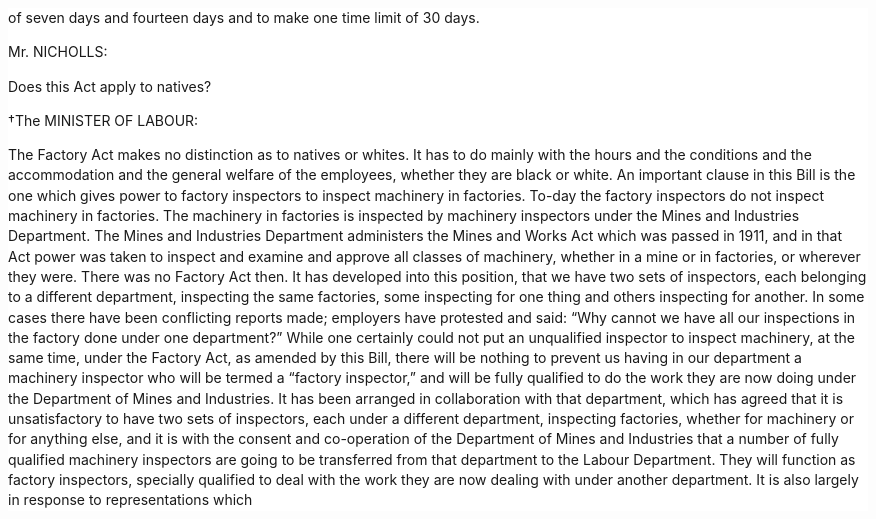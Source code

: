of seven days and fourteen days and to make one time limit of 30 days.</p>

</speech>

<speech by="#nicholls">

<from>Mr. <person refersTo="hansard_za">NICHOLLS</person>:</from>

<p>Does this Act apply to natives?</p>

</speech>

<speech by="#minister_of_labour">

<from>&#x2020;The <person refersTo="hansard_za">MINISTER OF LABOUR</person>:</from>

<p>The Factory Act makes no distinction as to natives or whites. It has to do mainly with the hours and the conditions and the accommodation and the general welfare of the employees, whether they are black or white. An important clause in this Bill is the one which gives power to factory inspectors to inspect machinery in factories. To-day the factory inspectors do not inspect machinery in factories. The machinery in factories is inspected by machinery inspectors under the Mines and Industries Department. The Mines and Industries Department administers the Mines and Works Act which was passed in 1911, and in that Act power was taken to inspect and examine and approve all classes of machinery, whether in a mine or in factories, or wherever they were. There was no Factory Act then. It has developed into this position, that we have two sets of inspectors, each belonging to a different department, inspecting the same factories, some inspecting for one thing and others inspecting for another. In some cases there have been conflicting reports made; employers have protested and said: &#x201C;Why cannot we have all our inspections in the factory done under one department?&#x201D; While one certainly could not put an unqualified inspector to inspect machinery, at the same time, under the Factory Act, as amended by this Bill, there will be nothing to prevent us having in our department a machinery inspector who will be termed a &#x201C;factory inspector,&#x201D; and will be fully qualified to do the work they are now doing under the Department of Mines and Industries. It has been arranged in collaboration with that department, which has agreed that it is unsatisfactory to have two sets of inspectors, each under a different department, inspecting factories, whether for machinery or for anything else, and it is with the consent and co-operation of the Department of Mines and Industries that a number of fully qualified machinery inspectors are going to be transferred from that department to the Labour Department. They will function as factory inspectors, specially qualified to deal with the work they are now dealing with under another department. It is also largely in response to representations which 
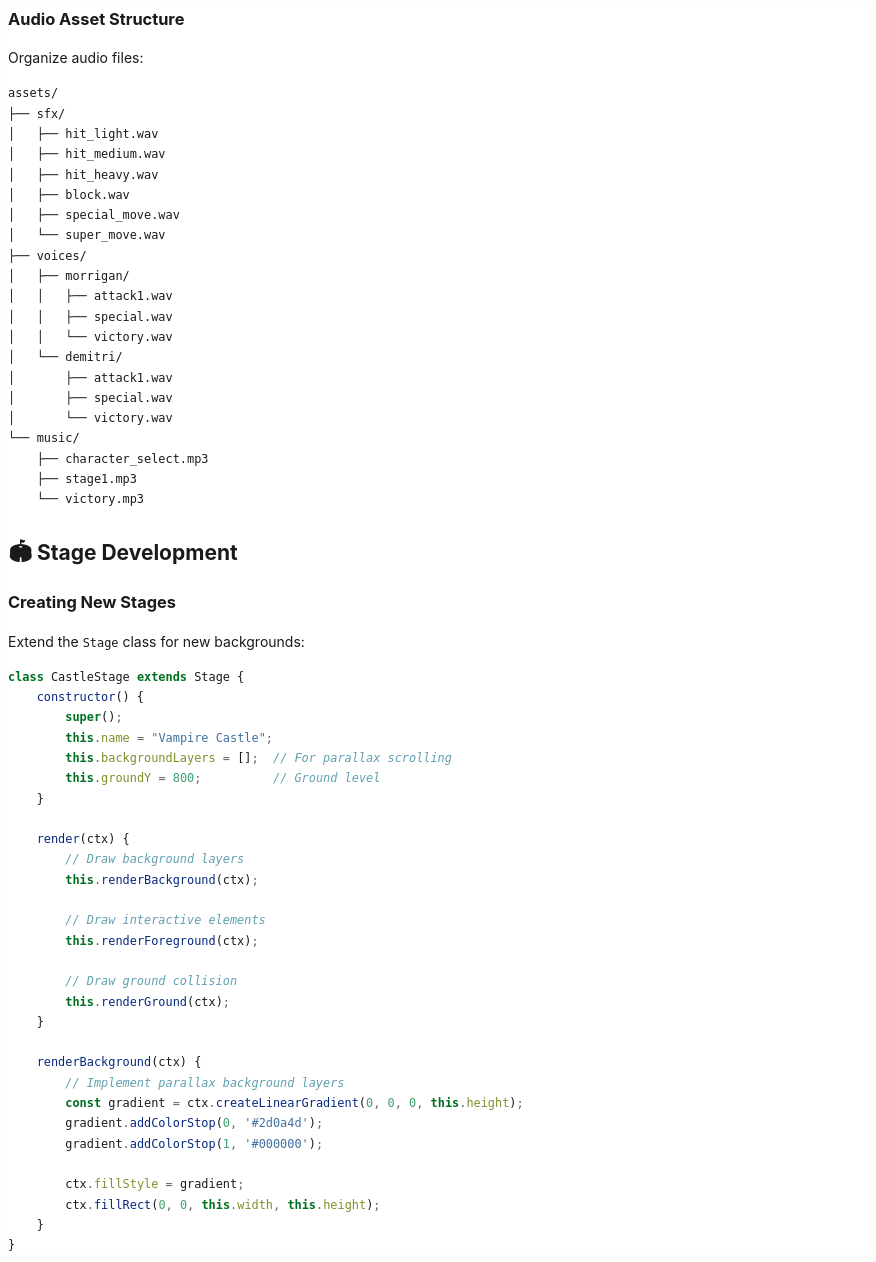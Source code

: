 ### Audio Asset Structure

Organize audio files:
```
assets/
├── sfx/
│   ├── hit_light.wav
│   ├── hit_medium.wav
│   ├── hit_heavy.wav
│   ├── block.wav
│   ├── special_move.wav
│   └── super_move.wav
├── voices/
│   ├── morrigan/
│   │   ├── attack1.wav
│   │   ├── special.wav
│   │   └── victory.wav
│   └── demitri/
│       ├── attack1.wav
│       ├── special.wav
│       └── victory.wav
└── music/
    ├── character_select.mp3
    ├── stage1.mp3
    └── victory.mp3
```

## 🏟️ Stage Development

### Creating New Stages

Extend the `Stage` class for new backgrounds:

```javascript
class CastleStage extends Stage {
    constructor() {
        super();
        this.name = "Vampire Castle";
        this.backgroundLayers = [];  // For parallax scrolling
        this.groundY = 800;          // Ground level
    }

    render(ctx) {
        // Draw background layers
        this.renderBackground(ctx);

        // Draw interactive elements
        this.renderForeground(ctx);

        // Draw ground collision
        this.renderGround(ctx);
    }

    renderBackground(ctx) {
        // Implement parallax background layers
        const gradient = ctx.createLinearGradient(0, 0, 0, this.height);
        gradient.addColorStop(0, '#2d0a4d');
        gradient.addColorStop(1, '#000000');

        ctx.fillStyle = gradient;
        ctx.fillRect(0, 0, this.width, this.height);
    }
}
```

REQUIRED ACTION: With the pictures removed, return the full listing exactly as given.

REPLY TO THE TASK:
Source code

:of seven days and fourteen days and to make one time limit of 30 days.</p>

</speech>

<speech by="#nicholls">

<from>Mr. <person refersTo="hansard_za">NICHOLLS</person>:</from>

<p>Does this Act apply to natives?</p>

</speech>

<speech by="#minister_of_labour">

<from>&#x2020;The <person refersTo="hansard_za">MINISTER OF LABOUR</person>:</from>

<p>The Factory Act makes no distinction as to natives or whites. It has to do mainly with the hours and the conditions and the accommodation and the general welfare of the employees, whether they are black or white. An important clause in this Bill is the one which gives power to factory inspectors to inspect machinery in factories. To-day the factory inspectors do not inspect machinery in factories. The machinery in factories is inspected by machinery inspectors under the Mines and Industries Department. The Mines and Industries Department administers the Mines and Works Act which was passed in 1911, and in that Act power was taken to inspect and examine and approve all classes of machinery, whether in a mine or in factories, or wherever they were. There was no Factory Act then. It has developed into this position, that we have two sets of inspectors, each belonging to a different department, inspecting the same factories, some inspecting for one thing and others inspecting for another. In some cases there have been conflicting reports made; employers have protested and said: &#x201C;Why cannot we have all our inspections in the factory done under one department?&#x201D; While one certainly could not put an unqualified inspector to inspect machinery, at the same time, under the Factory Act, as amended by this Bill, there will be nothing to prevent us having in our department a machinery inspector who will be termed a &#x201C;factory inspector,&#x201D; and will be fully qualified to do the work they are now doing under the Department of Mines and Industries. It has been arranged in collaboration with that department, which has agreed that it is unsatisfactory to have two sets of inspectors, each under a different department, inspecting factories, whether for machinery or for anything else, and it is with the consent and co-operation of the Department of Mines and Industries that a number of fully qualified machinery inspectors are going to be transferred from that department to the Labour Department. They will function as factory inspectors, specially qualified to deal with the work they are now dealing with under another department. It is also largely in response to representations which 
Source code

: ### Audio Asset Structure

Organize audio files:
```
assets/
├── sfx/
│   ├── hit_light.wav
│   ├── hit_medium.wav
│   ├── hit_heavy.wav
│   ├── block.wav
│   ├── special_move.wav
│   └── super_move.wav
├── voices/
│   ├── morrigan/
│   │   ├── attack1.wav
│   │   ├── special.wav
│   │   └── victory.wav
│   └── demitri/
│       ├── attack1.wav
│       ├── special.wav
│       └── victory.wav
└── music/
    ├── character_select.mp3
    ├── stage1.mp3
    └── victory.mp3
```

## 🏟️ Stage Development

### Creating New Stages

Extend the `Stage` class for new backgrounds:

```javascript
class CastleStage extends Stage {
    constructor() {
        super();
        this.name = "Vampire Castle";
        this.backgroundLayers = [];  // For parallax scrolling
        this.groundY = 800;          // Ground level
    }

    render(ctx) {
        // Draw background layers
        this.renderBackground(ctx);

        // Draw interactive elements
        this.renderForeground(ctx);

        // Draw ground collision
        this.renderGround(ctx);
    }

    renderBackground(ctx) {
        // Implement parallax background layers
        const gradient = ctx.createLinearGradient(0, 0, 0, this.height);
        gradient.addColorStop(0, '#2d0a4d');
        gradient.addColorStop(1, '#000000');

        ctx.fillStyle = gradient;
        ctx.fillRect(0, 0, this.width, this.height);
    }
}
```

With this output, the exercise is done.